Problem =>
Find the lines of the records in which the word "nabla" appears and report how many there are, as a number alone.

Document images with source code =>
::::

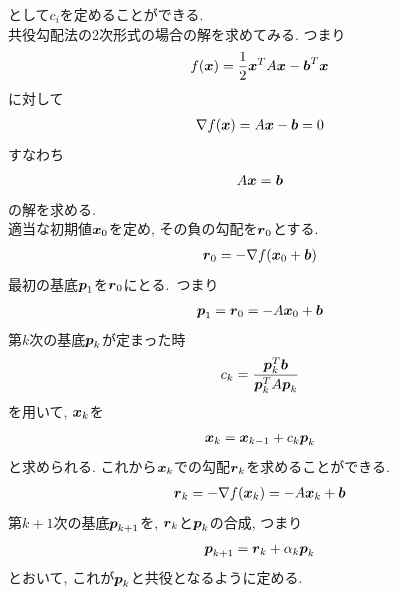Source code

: \documentclass[dvipdfmx,a4j]{jsarticle}
\begin{document}
として$c_{i}$を定めることができる.\\[0.5cm]
共役勾配法の2次形式の場合の解を求めてみる. つまり
\begin{eqnarray*}
    f(\mbox{\boldmath $x$})=\frac{1}{2}\mbox{\boldmath $x$}^{T}A\mbox{\boldmath $x$}-\mbox{\boldmath $b$}^{T}\mbox{\boldmath $x$}
\end{eqnarray*}
に対して
\begin{eqnarray*}
    \nabla f(\mbox{\boldmath $x$})=A\mbox{\boldmath $x$}-\mbox{\boldmath $b$}=0
\end{eqnarray*}
すなわち
\begin{eqnarray*}
    A\mbox{\boldmath $x$}=\mbox{\boldmath $b$}
\end{eqnarray*}
の解を求める.\\
適当な初期値$\mbox{\boldmath $x$}_{0}$を定め, その負の勾配を$\mbox{\boldmath $r$}_{0}$とする.
\begin{eqnarray*}
    \mbox{\boldmath $r$}_{0}=-\nabla f(\mbox{\boldmath $x$}_{0}+\mbox{\boldmath $b$})
\end{eqnarray*}
最初の基底$\mbox{\boldmath $p$}_{1}$を$\mbox{\boldmath $r$}_{0}$にとる.\ つまり
\begin{eqnarray*}
    \mbox{\boldmath $p$}_{1}=\mbox{\boldmath $r$}_{0}=-A\mbox{\boldmath $x$}_{0}+\mbox{\boldmath $b$}
\end{eqnarray*}
第$k$次の基底$\mbox{\boldmath $p$}_{k}$が定まった時
\begin{eqnarray*}
    c_{k}=\frac{\mbox{\boldmath $p$}_{k}^{T}\mbox{\boldmath $b$}}{\mbox{\boldmath $p$}_{k}^{T}A\mbox{\boldmath $p$}_{k}}
\end{eqnarray*}
を用いて, $\mbox{\boldmath $x$}_{k}$を
\begin{eqnarray*}
    \mbox{\boldmath $x$}_{k}=\mbox{\boldmath $x$}_{k-1}+c_{k}\mbox{\boldmath $p$}_{k}
\end{eqnarray*}
と求められる. これから$\mbox{\boldmath $x$}_{k}$での勾配$\mbox{\boldmath $r$}_{k}$を求めることができる.
\begin{eqnarray*}
    \mbox{\boldmath $r$}_{k}=-\nabla f(\mbox{\boldmath $x$}_{k})=-A\mbox{\boldmath $x$}_{k}+\mbox{\boldmath $b$}
\end{eqnarray*}
第$k+1$次の基底$\mbox{\boldmath $p$}_{k+1}$を, $\mbox{\boldmath $r$}_{k}$と$\mbox{\boldmath $p$}_{k}$の合成, つまり
\begin{eqnarray*}
    \mbox{\boldmath $p$}_{k+1}=\mbox{\boldmath $r$}_{k}+\alpha_{k}\mbox{\boldmath $p$}_{k}
\end{eqnarray*}
とおいて, これが$\mbox{\boldmath $p$}_{k}$と共役となるように定める.\\
\end{document}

::::

Exercise solution =>
3